En Achab, de zoon van Omri, werd koning over Israel, in het acht en dertigste jaar van Asa, den koning van Juda; en Achab, de zoon van Omri, regeerde over Israel, te Samaria, twee en twintig jaren.
30 And Achab the son of Amri did evil in the sight of the Lord above all that were before him.
En Achab, den zoon van Omri, deed wat kwaad was in de ogen des HEEREN, meer dan allen, die voor hem geweest waren.
31 Nor was it enough for him to walk in the sins of Jeroboam the son of Nabat: but he also took to wife Jezabel daughter of Ethbaal king of the Sidonians. And he went, and served Baal, and adored him.
En het geschiedde (was het een lichte zaak, dat hij wandelde in de zonden van Jerobeam, den zoon van Nebat?), dat hij nog ter vrouwe nam Izebel, de dochter van Eth-Baal, den koning der Sidoniers, en heenging, en diende Baal, en boog zich voor hem.

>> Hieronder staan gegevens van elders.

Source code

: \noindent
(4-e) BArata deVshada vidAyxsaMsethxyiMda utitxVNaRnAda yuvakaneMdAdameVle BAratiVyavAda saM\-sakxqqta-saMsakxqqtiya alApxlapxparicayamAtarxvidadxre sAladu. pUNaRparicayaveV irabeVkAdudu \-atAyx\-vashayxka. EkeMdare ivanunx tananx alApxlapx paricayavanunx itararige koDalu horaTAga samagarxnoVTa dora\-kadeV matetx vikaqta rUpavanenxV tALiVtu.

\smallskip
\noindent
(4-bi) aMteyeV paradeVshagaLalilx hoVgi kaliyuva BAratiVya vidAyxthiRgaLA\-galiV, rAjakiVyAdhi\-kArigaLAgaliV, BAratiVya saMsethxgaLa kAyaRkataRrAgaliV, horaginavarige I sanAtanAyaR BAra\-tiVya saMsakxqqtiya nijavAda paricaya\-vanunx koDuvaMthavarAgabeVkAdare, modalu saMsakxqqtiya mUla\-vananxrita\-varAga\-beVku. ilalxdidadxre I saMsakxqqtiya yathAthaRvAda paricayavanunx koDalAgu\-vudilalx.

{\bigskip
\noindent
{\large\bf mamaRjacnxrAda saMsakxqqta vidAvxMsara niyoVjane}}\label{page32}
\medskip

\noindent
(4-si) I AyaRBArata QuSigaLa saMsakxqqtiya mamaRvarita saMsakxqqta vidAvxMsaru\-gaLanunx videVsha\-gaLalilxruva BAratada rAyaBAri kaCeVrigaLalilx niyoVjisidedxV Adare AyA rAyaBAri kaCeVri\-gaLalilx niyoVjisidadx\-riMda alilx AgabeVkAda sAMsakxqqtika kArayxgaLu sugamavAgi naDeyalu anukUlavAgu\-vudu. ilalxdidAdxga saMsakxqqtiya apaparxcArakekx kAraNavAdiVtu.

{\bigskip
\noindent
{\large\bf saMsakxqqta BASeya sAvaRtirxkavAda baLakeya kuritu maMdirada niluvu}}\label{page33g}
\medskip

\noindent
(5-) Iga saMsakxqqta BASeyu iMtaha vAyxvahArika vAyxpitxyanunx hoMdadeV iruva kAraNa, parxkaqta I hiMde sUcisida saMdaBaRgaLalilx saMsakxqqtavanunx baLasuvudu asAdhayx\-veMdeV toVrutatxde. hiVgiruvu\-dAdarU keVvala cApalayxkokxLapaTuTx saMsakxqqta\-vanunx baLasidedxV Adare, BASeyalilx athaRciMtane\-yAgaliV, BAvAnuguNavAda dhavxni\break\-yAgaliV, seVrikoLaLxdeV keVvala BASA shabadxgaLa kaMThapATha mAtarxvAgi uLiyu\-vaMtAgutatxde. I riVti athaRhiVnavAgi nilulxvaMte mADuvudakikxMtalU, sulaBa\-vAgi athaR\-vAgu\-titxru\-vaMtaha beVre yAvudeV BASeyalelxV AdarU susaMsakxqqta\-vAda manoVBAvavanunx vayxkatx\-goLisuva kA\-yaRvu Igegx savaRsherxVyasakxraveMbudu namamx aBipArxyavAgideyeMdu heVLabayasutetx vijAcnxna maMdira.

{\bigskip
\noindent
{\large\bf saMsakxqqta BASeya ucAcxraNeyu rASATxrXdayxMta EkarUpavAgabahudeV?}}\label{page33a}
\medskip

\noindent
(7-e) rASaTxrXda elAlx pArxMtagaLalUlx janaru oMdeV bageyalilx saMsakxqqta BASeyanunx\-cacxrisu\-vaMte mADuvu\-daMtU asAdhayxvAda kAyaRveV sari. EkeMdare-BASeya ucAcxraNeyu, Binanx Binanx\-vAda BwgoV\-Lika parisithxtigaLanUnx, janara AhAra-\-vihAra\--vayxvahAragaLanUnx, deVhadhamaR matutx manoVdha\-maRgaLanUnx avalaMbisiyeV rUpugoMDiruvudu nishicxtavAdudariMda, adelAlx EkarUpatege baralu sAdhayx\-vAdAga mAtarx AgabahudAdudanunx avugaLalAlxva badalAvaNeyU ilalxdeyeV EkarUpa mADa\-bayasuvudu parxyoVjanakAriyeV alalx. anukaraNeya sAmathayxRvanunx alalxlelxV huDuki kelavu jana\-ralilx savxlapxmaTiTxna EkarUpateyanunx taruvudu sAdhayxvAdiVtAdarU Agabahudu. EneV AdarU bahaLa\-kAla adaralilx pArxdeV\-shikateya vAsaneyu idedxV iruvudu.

32 And he set up an altar for Baal in the temple of Baal, which he had built in Samaria,
En hij richtte voor Baal een altaar op, in het huis van Baal, hetwelk hij te Samaria gebouwd had.
33 And he planted a grove: and Achab did more to provoke the Lord the God of Israel, than all the kings of Israel that were before him.
Ook maakte Achab een bos, zodat Achab nog meer deed, om den HEERE, den God Israels, tot toorn te verwekken, dan alle koningen van Israel, die voor hem geweest waren.
34 In his days Hiel of Bethel built Jericho: in Abiram his firstborn he laid its foundations: and in his youngest son Segub he set up the gates thereof: according to the word of the Lord, which he spoke in the hand of Josue the son of Nun.
In zijn dagen bouwde Hiel, de Betheliet, Jericho; op Abiram, zijn eerstgeborenen zoon, heeft hij haar gegrondvest, en op Segub, zijn jongsten zoon, heeft hij haar poorten gesteld; naar het woord des HEEREN, dat Hij door den dienst van Jozua, den zoon van Nun, gesproken had.